Support for bfloat16 - Githubissues

x448 / float16

float16 provides IEEE 754 half-precision format (binary16) with correct conversions to/from float32

MIT License

66 stars 8 forks source link

Support for bfloat16 #22

Open tisnik opened 4 years ago

tisnik commented 4 years ago

Thank you for making this very useful and well-tested library! Are you planning to add support for bfloat16 format, which is used in ML field? It has different bit widths for mantissa and exponent, but other rules are the same as in IEEE 754 formats.

x448 commented 4 years ago

Hi Pavel, I took a quick glance at bfloat16. If I implement it, I think it would be in a separate project.

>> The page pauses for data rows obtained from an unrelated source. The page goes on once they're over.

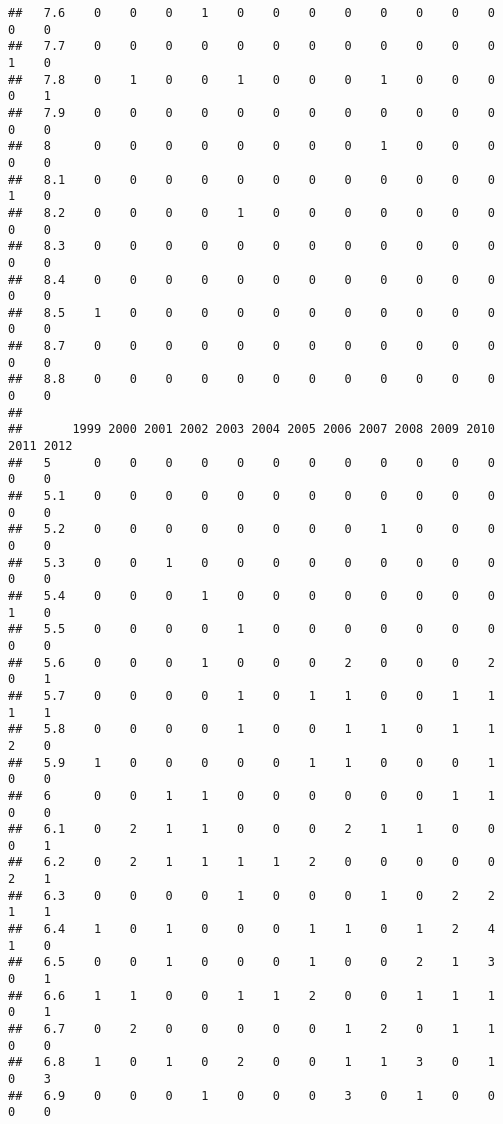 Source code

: \documentclass[
]{article}
\begin{document}
\begin{verbatim}
##   7.6    0    0    0    1    0    0    0    0    0    0    0    0    0    0
##   7.7    0    0    0    0    0    0    0    0    0    0    0    0    1    0
##   7.8    0    1    0    0    1    0    0    0    1    0    0    0    0    1
##   7.9    0    0    0    0    0    0    0    0    0    0    0    0    0    0
##   8      0    0    0    0    0    0    0    0    1    0    0    0    0    0
##   8.1    0    0    0    0    0    0    0    0    0    0    0    0    1    0
##   8.2    0    0    0    0    1    0    0    0    0    0    0    0    0    0
##   8.3    0    0    0    0    0    0    0    0    0    0    0    0    0    0
##   8.4    0    0    0    0    0    0    0    0    0    0    0    0    0    0
##   8.5    1    0    0    0    0    0    0    0    0    0    0    0    0    0
##   8.7    0    0    0    0    0    0    0    0    0    0    0    0    0    0
##   8.8    0    0    0    0    0    0    0    0    0    0    0    0    0    0
##      
##       1999 2000 2001 2002 2003 2004 2005 2006 2007 2008 2009 2010 2011 2012
##   5      0    0    0    0    0    0    0    0    0    0    0    0    0    0
##   5.1    0    0    0    0    0    0    0    0    0    0    0    0    0    0
##   5.2    0    0    0    0    0    0    0    0    1    0    0    0    0    0
##   5.3    0    0    1    0    0    0    0    0    0    0    0    0    0    0
##   5.4    0    0    0    1    0    0    0    0    0    0    0    0    1    0
##   5.5    0    0    0    0    1    0    0    0    0    0    0    0    0    0
##   5.6    0    0    0    1    0    0    0    2    0    0    0    2    0    1
##   5.7    0    0    0    0    1    0    1    1    0    0    1    1    1    1
##   5.8    0    0    0    0    1    0    0    1    1    0    1    1    2    0
##   5.9    1    0    0    0    0    0    1    1    0    0    0    1    0    0
##   6      0    0    1    1    0    0    0    0    0    0    1    1    0    0
##   6.1    0    2    1    1    0    0    0    2    1    1    0    0    0    1
##   6.2    0    2    1    1    1    1    2    0    0    0    0    0    2    1
##   6.3    0    0    0    0    1    0    0    0    1    0    2    2    1    1
##   6.4    1    0    1    0    0    0    1    1    0    1    2    4    1    0
##   6.5    0    0    1    0    0    0    1    0    0    2    1    3    0    1
##   6.6    1    1    0    0    1    1    2    0    0    1    1    1    0    1
##   6.7    0    2    0    0    0    0    0    1    2    0    1    1    0    0
##   6.8    1    0    1    0    2    0    0    1    1    3    0    1    0    3
##   6.9    0    0    0    1    0    0    0    3    0    1    0    0    0    0

\end{verbatim}
\end{document}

There would have to be a convenient way for me to compare results with a hardware implementation. I'd like to be able to confirm 100% of float32<-->bfloat16 conversions.

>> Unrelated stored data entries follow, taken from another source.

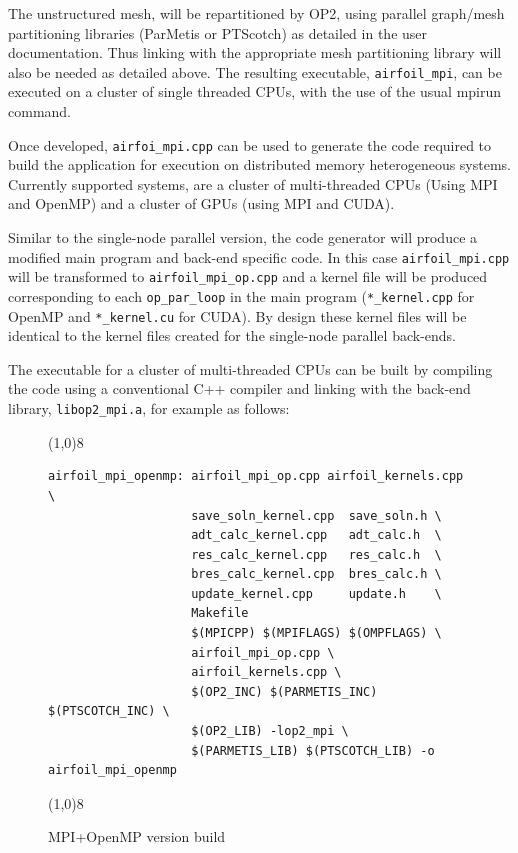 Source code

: \documentclass[11pt]{article}
\begin{document}
\noindent The unstructured mesh, will be repartitioned by OP2, using parallel graph/mesh partitioning libraries
(ParMetis or PTScotch) as detailed in the user documentation. Thus linking with the appropriate mesh partitioning
library will also be needed as detailed above. The resulting executable, \texttt{airfoil\_mpi}, can be executed on a
cluster of single threaded CPUs, with the use of the usual mpirun command. 

\newpage

Once developed, \texttt{airfoi\_mpi.cpp} can be used to generate the code required to build the application for
execution on distributed memory heterogeneous systems. Currently supported systems, are a cluster of multi-threaded CPUs
(Using MPI and OpenMP) and a cluster of GPUs (using MPI and CUDA).

Similar to the single-node parallel version, the code generator will produce a modified main program and back-end
specific code. In this case \texttt{airfoil\_mpi.cpp} will be transformed to \texttt{airfoil\_mpi\_op.cpp} and a kernel
file will be produced corresponding to each \texttt{op\_par\_loop} in the main program (\texttt{*\_kernel.cpp} for
OpenMP and \texttt{*\_kernel.cu} for CUDA). By design these kernel files will be identical to the kernel files created
for the single-node parallel back-ends. 

\noindent The executable for a cluster of multi-threaded CPUs can be built by compiling the code using a conventional
C++ compiler and linking with the back-end library, \texttt{libop2\_mpi.a}, for example as follows:

\begin{figure}[!h]\small
\vspace{-0pt}\noindent\line(1,0){8}\vspace{-10pt}
\begin{lstlisting}
airfoil_mpi_openmp: airfoil_mpi_op.cpp airfoil_kernels.cpp \
                    save_soln_kernel.cpp  save_soln.h \
                    adt_calc_kernel.cpp   adt_calc.h  \
                    res_calc_kernel.cpp   res_calc.h  \
                    bres_calc_kernel.cpp  bres_calc.h \
                    update_kernel.cpp     update.h    \
                    Makefile
                    $(MPICPP) $(MPIFLAGS) $(OMPFLAGS) \
                    airfoil_mpi_op.cpp \
                    airfoil_kernels.cpp \
                    $(OP2_INC) $(PARMETIS_INC) $(PTSCOTCH_INC) \
                    $(OP2_LIB) -lop2_mpi \
                    $(PARMETIS_LIB) $(PTSCOTCH_LIB) -o airfoil_mpi_openmp
\end{lstlisting}\vspace{-10pt}
\vspace{-0pt}\noindent\line(1,0){8}\vspace{-10pt}
\caption{\small MPI+OpenMP version build }
\normalsize\vspace{-10pt}\label{fig:mpi_openmpbuild}
\end{figure}
\end{document}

float16 was very convenient because the vm I use for coding had hardware instructions (F16C aka FP16C).

tisnik commented 4 years ago

Thank you for a quick response. Yes, it totally make sense to create bfloat16 as separate project (thought IMHO most of the code will be very similar). As far as I know, bfloat16 is supported in AVX-512 - VCVTNE2PS2BF16, VCVTNEPS2BF16 and VDPBF16PS instructions, but I have not tried them (and very probably it won't be possible to use Go assembler with those pretty new instructions). I planned to create some conversion library myself, but I'm not sure how to handle special cases like denormalized values, sNaNs, qNaNs etc. as some bfloat16 implementations don't follow all IEEE 754 rules.

agj32mrgibbits commented 2 years ago

Looks to me like bfloat16 conversion between float32 is a simple and fast shift:

type BFloat16 uint16

func ToFloat32(x BFloat16) float32 {
    return math.Float32frombits(uint32(x) << 16)
}

func FromFloat32(x float32) BFloat16 {
    return BFloat16(math.Float32bits(x) >> 16)
}

func FromBits(u16 uint16) BFloat16 {
    return BFloat16(u16)
}

func Bits(f BFloat16) uint16 {
    return uint16(f)
}

func (f BFloat16) String() string {
    return strconv.FormatFloat(float64(ToFloat32(f)), 'f', -1, 32)
}

https://go.dev/play/p/jhXQvuI9Pxz

fxamacker commented 6 months ago

Support for bfloat16 is also requested in comments at #46

x448 commented 6 months ago

bfloat16 and patents:

janpfeifer commented 3 months ago

Is creating a bfloat16 package still in your plans ?

I'm trying to port Gemma model to GoMLX, and everything seems to be bfloat16 there.

I'm using your suggested code above, since the truth is most numeric computations happen in XLA/GPU anyway, but, it would be nice to source the type from the same owner 😄

janpfeifer commented 3 months ago

As a temporary measure I created the simple github.com/gomlx/gopjrt/dtypes/bfloat16 package -- which contains what I need immediately.

Frustrating the patent trolling story with the bfloat16 ... not sure what to make out of it ...